> _WHAT TO PRODUCE_
Report every line of the data that includes "Angel".

(Collected data)
· · · ·

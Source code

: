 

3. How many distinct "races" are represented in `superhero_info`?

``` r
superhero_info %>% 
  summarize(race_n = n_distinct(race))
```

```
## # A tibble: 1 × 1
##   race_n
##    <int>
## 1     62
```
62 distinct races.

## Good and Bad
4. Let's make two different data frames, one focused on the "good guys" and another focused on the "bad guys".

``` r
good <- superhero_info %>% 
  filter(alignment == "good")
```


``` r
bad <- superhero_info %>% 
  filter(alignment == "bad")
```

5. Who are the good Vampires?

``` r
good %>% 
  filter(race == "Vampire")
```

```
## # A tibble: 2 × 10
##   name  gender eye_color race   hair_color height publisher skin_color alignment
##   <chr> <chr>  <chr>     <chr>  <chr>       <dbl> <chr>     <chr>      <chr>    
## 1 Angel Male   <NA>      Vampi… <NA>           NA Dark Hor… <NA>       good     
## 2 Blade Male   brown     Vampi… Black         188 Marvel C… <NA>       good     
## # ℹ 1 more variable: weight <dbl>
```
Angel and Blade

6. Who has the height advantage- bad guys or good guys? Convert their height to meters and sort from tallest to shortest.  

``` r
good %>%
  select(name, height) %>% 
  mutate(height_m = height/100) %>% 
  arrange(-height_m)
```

· · · ·

> _WRITTEN ANSWER_
## 1 Angel Male   <NA>      Vampi… <NA>           NA Dark Hor… <NA>       good     
Angel and Blade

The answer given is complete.